I mean bombing government buildings (which is what landed Mandela in prison) is definitely what most people would consider terrorism, or treason, or similar things. Now you can argue that Mandela's actions were justified because Apartheid was evil (and I agree that it was evil) but that's entirely different than arguing that he was just a poor victim of the racist SA government who was imprisoned because he wanted to end Apartheid.
The problem is that people feel morally uncomfortable arguing that it's ok to bomb government buildings (and similar actions) when your cause is just, because that raises all sorts of other moral quandaries that most people don't want to (or refuse to) face. So they pretend like Mandela and his party were perfect angels practicing non-violent resistance like MLK so they can avoid the moral quandaries raised by suggesting that terrorism is ok for a just cause.
Showing restraint with atomic weapons is hardly a pass for lesser violence
The indiscriminate killing that Israel is doing in Gaza and Lebanon is unprecedented since the second World War. Justifying it will normalize civilian casualties in future wars that with be disastrous for everyone.

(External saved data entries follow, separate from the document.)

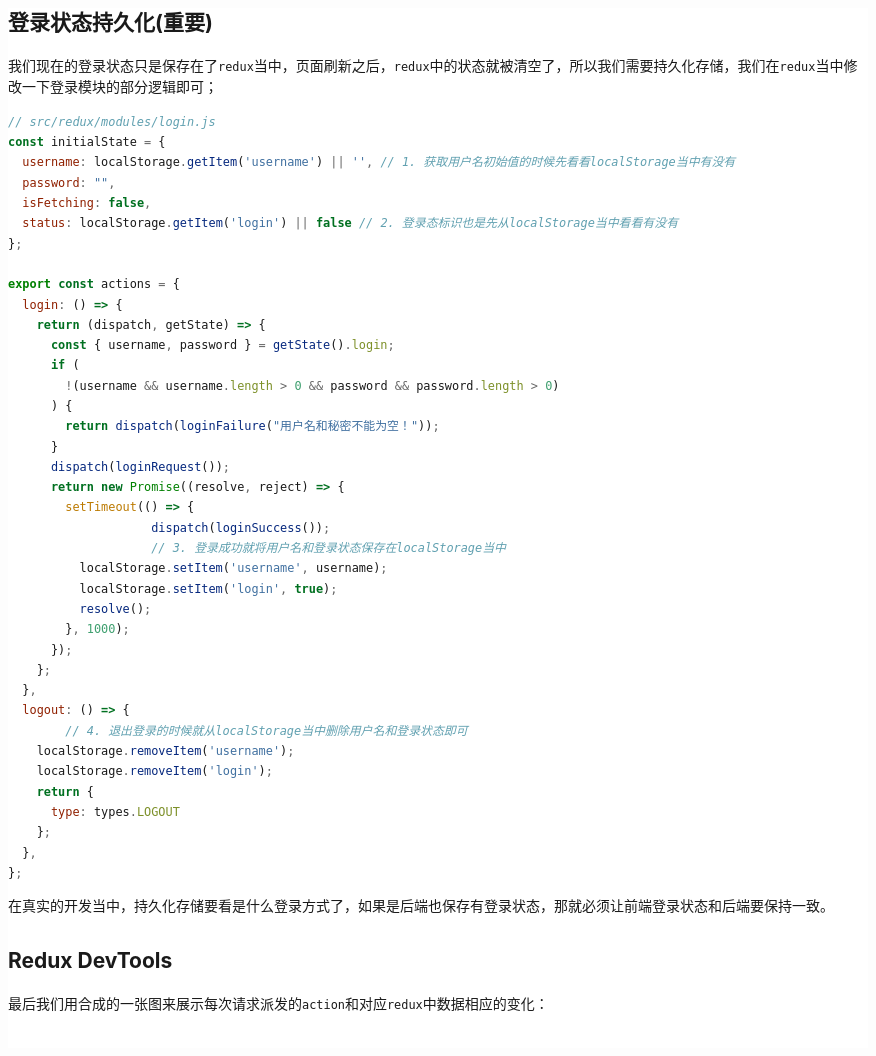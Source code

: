 ## 登录状态持久化(重要)
我们现在的登录状态只是保存在了`redux`当中，页面刷新之后，`redux`中的状态就被清空了，所以我们需要持久化存储，我们在`redux`当中修改一下登录模块的部分逻辑即可；
```javascript
// src/redux/modules/login.js
const initialState = {
  username: localStorage.getItem('username') || '', // 1. 获取用户名初始值的时候先看看localStorage当中有没有
  password: "",
  isFetching: false,
  status: localStorage.getItem('login') || false // 2. 登录态标识也是先从localStorage当中看看有没有
};

export const actions = {
  login: () => {
    return (dispatch, getState) => {
      const { username, password } = getState().login;
      if (
        !(username && username.length > 0 && password && password.length > 0)
      ) {
        return dispatch(loginFailure("用户名和秘密不能为空！"));
      }
      dispatch(loginRequest());
      return new Promise((resolve, reject) => {
        setTimeout(() => {
					dispatch(loginSuccess());
					// 3. 登录成功就将用户名和登录状态保存在localStorage当中
          localStorage.setItem('username', username);
          localStorage.setItem('login', true);
          resolve();
        }, 1000);
      });
    };
  },
  logout: () => {
		// 4. 退出登录的时候就从localStorage当中删除用户名和登录状态即可
    localStorage.removeItem('username');
    localStorage.removeItem('login');
    return {
      type: types.LOGOUT
    };
  },
};
```
在真实的开发当中，持久化存储要看是什么登录方式了，如果是后端也保存有登录状态，那就必须让前端登录状态和后端要保持一致。

## Redux DevTools
最后我们用合成的一张图来展示每次请求派发的`action`和对应`redux`中数据相应的变化：

<img :src="$withBase('/react_redux_login_reduxdev.png')" alt="">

They were far from it, then again, the ANC campaign killed less than 100 people (excluding their sorta-civil-war with Zulu which isn't what people think about) and ultimately played no role in their victory.

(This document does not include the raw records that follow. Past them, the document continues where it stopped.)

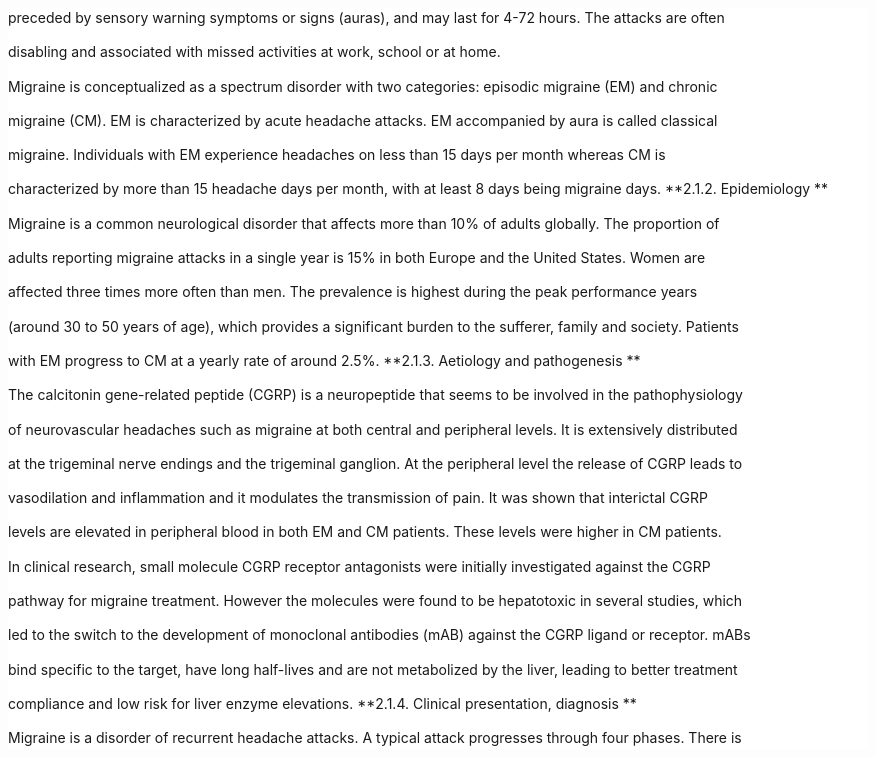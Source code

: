 preceded by sensory warning symptoms or signs (auras), and may last for 4-72 hours. The attacks are often

disabling and associated with missed activities at work, school or at home.

Migraine is conceptualized as a spectrum disorder with two categories: episodic migraine (EM) and chronic

migraine (CM). EM is characterized by acute headache attacks. EM accompanied by aura is called classical

migraine. Individuals with EM experience headaches on less than 15 days per month whereas CM is

characterized by more than 15 headache days per month, with at least 8 days being migraine days. **2.1.2. Epidemiology **

Migraine is a common neurological disorder that affects more than 10% of adults globally. The proportion of

adults reporting migraine attacks in a single year is 15% in both Europe and the United States. Women are

affected three times more often than men. The prevalence is highest during the peak performance years

(around 30 to 50 years of age), which provides a significant burden to the sufferer, family and society. Patients

with EM progress to CM at a yearly rate of around 2.5%. **2.1.3.  Aetiology and pathogenesis **

The calcitonin gene-related peptide (CGRP) is a neuropeptide that seems to be involved in the pathophysiology

of neurovascular headaches such as migraine at both central and peripheral levels. It is extensively distributed

at the trigeminal nerve endings and the trigeminal ganglion. At the peripheral level the release of CGRP leads to

vasodilation and inflammation and it modulates the transmission of pain. It was shown that interictal CGRP

levels are elevated in peripheral blood in both EM and CM patients. These levels were higher in CM patients.

In clinical research, small molecule CGRP receptor antagonists were initially investigated against the CGRP

pathway for migraine treatment. However the molecules were found to be hepatotoxic in several studies, which

led to the switch to the development of monoclonal antibodies (mAB) against the CGRP ligand or receptor. mABs

bind specific to the target, have long half-lives and are not metabolized by the liver, leading to better treatment

compliance and low risk for liver enzyme elevations. **2.1.4. Clinical presentation, diagnosis **

Migraine is a disorder of recurrent headache attacks. A typical attack progresses through four phases. There is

Not according to the Red Cross:
https://www.icrc.org/en/document/protection-hospitals-during...
Otherwise protected targets like hospitals lose their protected status if they're used as a base of military operations or for other similar purposes.

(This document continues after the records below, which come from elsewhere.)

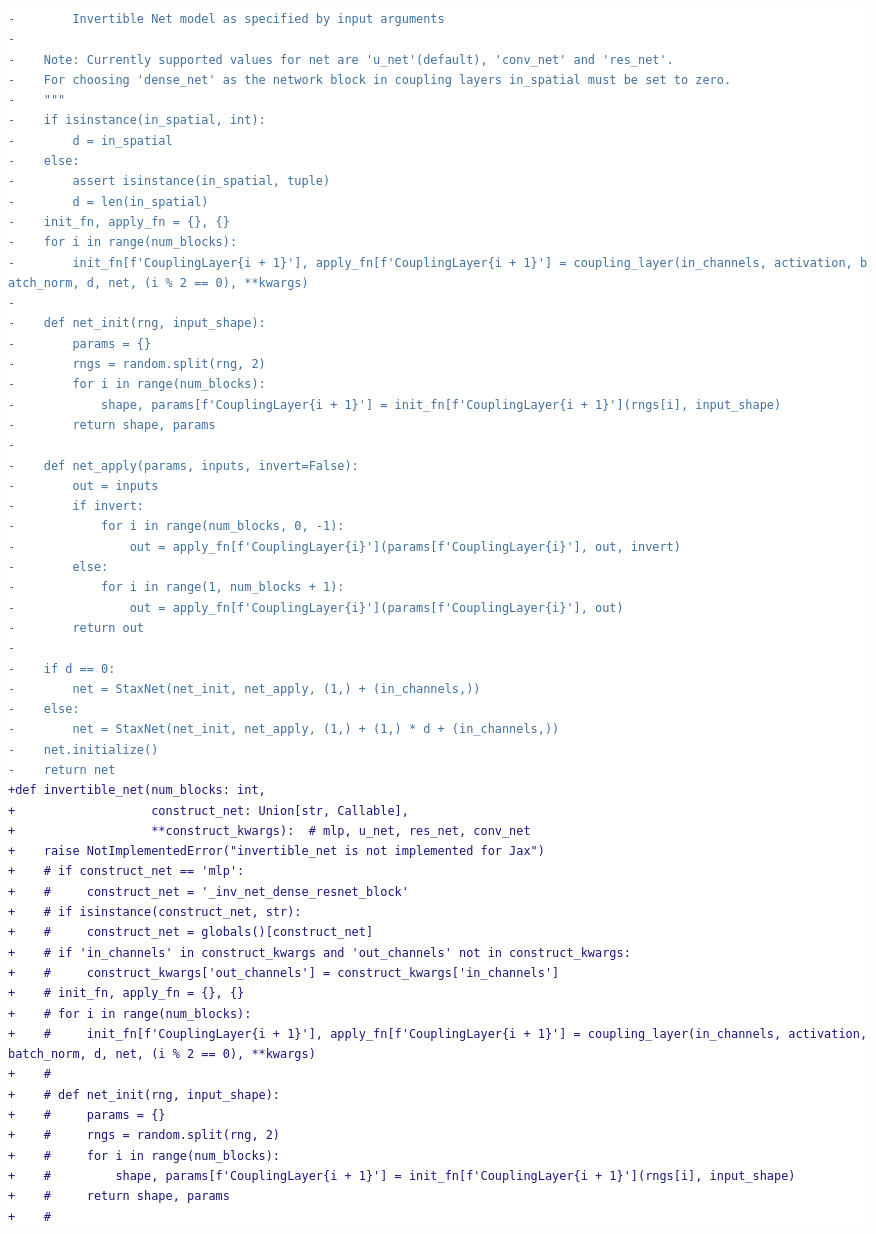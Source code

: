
 ```diff
-        Invertible Net model as specified by input arguments
-
-    Note: Currently supported values for net are 'u_net'(default), 'conv_net' and 'res_net'.
-    For choosing 'dense_net' as the network block in coupling layers in_spatial must be set to zero.
-    """
-    if isinstance(in_spatial, int):
-        d = in_spatial
-    else:
-        assert isinstance(in_spatial, tuple)
-        d = len(in_spatial)
-    init_fn, apply_fn = {}, {}
-    for i in range(num_blocks):
-        init_fn[f'CouplingLayer{i + 1}'], apply_fn[f'CouplingLayer{i + 1}'] = coupling_layer(in_channels, activation, batch_norm, d, net, (i % 2 == 0), **kwargs)
-
-    def net_init(rng, input_shape):
-        params = {}
-        rngs = random.split(rng, 2)
-        for i in range(num_blocks):
-            shape, params[f'CouplingLayer{i + 1}'] = init_fn[f'CouplingLayer{i + 1}'](rngs[i], input_shape)
-        return shape, params
-
-    def net_apply(params, inputs, invert=False):
-        out = inputs
-        if invert:
-            for i in range(num_blocks, 0, -1):
-                out = apply_fn[f'CouplingLayer{i}'](params[f'CouplingLayer{i}'], out, invert)
-        else:
-            for i in range(1, num_blocks + 1):
-                out = apply_fn[f'CouplingLayer{i}'](params[f'CouplingLayer{i}'], out)
-        return out
-
-    if d == 0:
-        net = StaxNet(net_init, net_apply, (1,) + (in_channels,))
-    else:
-        net = StaxNet(net_init, net_apply, (1,) + (1,) * d + (in_channels,))
-    net.initialize()
-    return net
+def invertible_net(num_blocks: int,
+                   construct_net: Union[str, Callable],
+                   **construct_kwargs):  # mlp, u_net, res_net, conv_net
+    raise NotImplementedError("invertible_net is not implemented for Jax")
+    # if construct_net == 'mlp':
+    #     construct_net = '_inv_net_dense_resnet_block'
+    # if isinstance(construct_net, str):
+    #     construct_net = globals()[construct_net]
+    # if 'in_channels' in construct_kwargs and 'out_channels' not in construct_kwargs:
+    #     construct_kwargs['out_channels'] = construct_kwargs['in_channels']
+    # init_fn, apply_fn = {}, {}
+    # for i in range(num_blocks):
+    #     init_fn[f'CouplingLayer{i + 1}'], apply_fn[f'CouplingLayer{i + 1}'] = coupling_layer(in_channels, activation, batch_norm, d, net, (i % 2 == 0), **kwargs)
+    #
+    # def net_init(rng, input_shape):
+    #     params = {}
+    #     rngs = random.split(rng, 2)
+    #     for i in range(num_blocks):
+    #         shape, params[f'CouplingLayer{i + 1}'] = init_fn[f'CouplingLayer{i + 1}'](rngs[i], input_shape)
+    #     return shape, params
+    #
```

And the US didn't send a spec ops team to get Bin Laden because they were worried about the Geneva Conventions. They sent one because they wanted to make absolutely certain that they got their target (see Bin Laden's escape at Tora Bora in 2001 for an example of this) and because they were operating in Pakistan so showing up with a whole brigade or carpet bombing the compound wouldn't have gone over well with the Pakistani government. It already didn't go over well with just a surgical strike by spec ops, it would have been much worse if it was done by a larger show of force.
Only if you ignore the distinctions between what was essentially a civil war fought by insurgents (like in Apartheid South Africa) and a war between two sovereign powers.
I mean, what you are describing is just war theory, and pretty much every government in the world subscribes to it.
I don't think anybody has any moral quandaries about it when it is THEIR cause. Only when it is someone else's cause. Name one freedom fighter/revolutionary (even a perfectly non-violent one) who is not a 'terrorist' to the regime theyre trying to overthrow. I don't think anyone 'pretends' Mandela was a 'perfect angel' anymore than anyone pretends the founding fathers were beacons of unblemished moral rectitude.